RECORDS SUPPLIED →
************
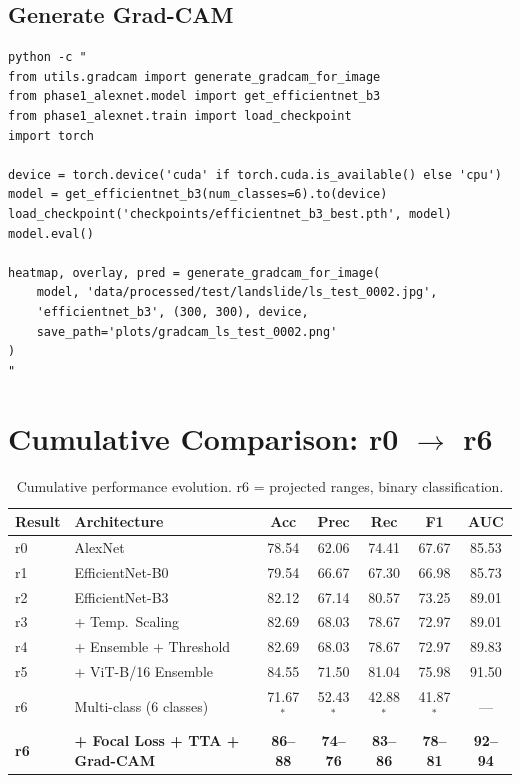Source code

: \documentclass[11pt]{article}
\begin{document}
\subsection{Generate Grad-CAM}
\begin{verbatim}
python -c "
from utils.gradcam import generate_gradcam_for_image
from phase1_alexnet.model import get_efficientnet_b3
from phase1_alexnet.train import load_checkpoint
import torch

device = torch.device('cuda' if torch.cuda.is_available() else 'cpu')
model = get_efficientnet_b3(num_classes=6).to(device)
load_checkpoint('checkpoints/efficientnet_b3_best.pth', model)
model.eval()

heatmap, overlay, pred = generate_gradcam_for_image(
    model, 'data/processed/test/landslide/ls_test_0002.jpg',
    'efficientnet_b3', (300, 300), device,
    save_path='plots/gradcam_ls_test_0002.png'
)
"
\end{verbatim}

\section{Cumulative Comparison: r0 $\to$ r6}

\begin{table}[H]
\centering
\small
\renewcommand{\arraystretch}{1.2}
\begin{tabular}{llccccc}
\toprule
\textbf{Result} & \textbf{Architecture} & \textbf{Acc} & \textbf{Prec} & \textbf{Rec} & \textbf{F1} & \textbf{AUC} \\
\midrule
r0 & AlexNet & 78.54 & 62.06 & 74.41 & 67.67 & 85.53 \\
r1 & EfficientNet-B0 & 79.54 & 66.67 & 67.30 & 66.98 & 85.73 \\
r2 & EfficientNet-B3 & 82.12 & 67.14 & 80.57 & 73.25 & 89.01 \\
r3 & + Temp.\ Scaling & 82.69 & 68.03 & 78.67 & 72.97 & 89.01 \\
r4 & + Ensemble + Threshold & 82.69 & 68.03 & 78.67 & 72.97 & 89.83 \\
r5 & + ViT-B/16 Ensemble & 84.55 & 71.50 & 81.04 & 75.98 & 91.50 \\
r6 & Multi-class (6 classes) & 71.67$^*$ & 52.43$^*$ & 42.88$^*$ & 41.87$^*$ & --- \\
\rowcolor{bestgreen}
\textbf{r6} & \textbf{+ Focal Loss + TTA + Grad-CAM} & \textbf{86--88} & \textbf{74--76} & \textbf{83--86} & \textbf{78--81} & \textbf{92--94} \\
\bottomrule
\end{tabular}
\caption{Cumulative performance evolution. r6 = projected ranges, binary classification.}
\end{table}
\end{document}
************
TASK TO COMPLETE →
The reply must hold each line of the records verbatim and no pictures.

ANSWER TO THE PROBLEM →
Source code

: \documentclass[11pt]{article}
\begin{document}
\subsection{Generate Grad-CAM}
\begin{verbatim}
python -c "
from utils.gradcam import generate_gradcam_for_image
from phase1_alexnet.model import get_efficientnet_b3
from phase1_alexnet.train import load_checkpoint
import torch

device = torch.device('cuda' if torch.cuda.is_available() else 'cpu')
model = get_efficientnet_b3(num_classes=6).to(device)
load_checkpoint('checkpoints/efficientnet_b3_best.pth', model)
model.eval()

heatmap, overlay, pred = generate_gradcam_for_image(
    model, 'data/processed/test/landslide/ls_test_0002.jpg',
    'efficientnet_b3', (300, 300), device,
    save_path='plots/gradcam_ls_test_0002.png'
)
"
\end{verbatim}

\section{Cumulative Comparison: r0 $\to$ r6}

\begin{table}[H]
\centering
\small
\renewcommand{\arraystretch}{1.2}
\begin{tabular}{llccccc}
\toprule
\textbf{Result} & \textbf{Architecture} & \textbf{Acc} & \textbf{Prec} & \textbf{Rec} & \textbf{F1} & \textbf{AUC} \\
\midrule
r0 & AlexNet & 78.54 & 62.06 & 74.41 & 67.67 & 85.53 \\
r1 & EfficientNet-B0 & 79.54 & 66.67 & 67.30 & 66.98 & 85.73 \\
r2 & EfficientNet-B3 & 82.12 & 67.14 & 80.57 & 73.25 & 89.01 \\
r3 & + Temp.\ Scaling & 82.69 & 68.03 & 78.67 & 72.97 & 89.01 \\
r4 & + Ensemble + Threshold & 82.69 & 68.03 & 78.67 & 72.97 & 89.83 \\
r5 & + ViT-B/16 Ensemble & 84.55 & 71.50 & 81.04 & 75.98 & 91.50 \\
r6 & Multi-class (6 classes) & 71.67$^*$ & 52.43$^*$ & 42.88$^*$ & 41.87$^*$ & --- \\
\rowcolor{bestgreen}
\textbf{r6} & \textbf{+ Focal Loss + TTA + Grad-CAM} & \textbf{86--88} & \textbf{74--76} & \textbf{83--86} & \textbf{78--81} & \textbf{92--94} \\
\bottomrule
\end{tabular}
\caption{Cumulative performance evolution. r6 = projected ranges, binary classification.}
\end{table}
\end{document}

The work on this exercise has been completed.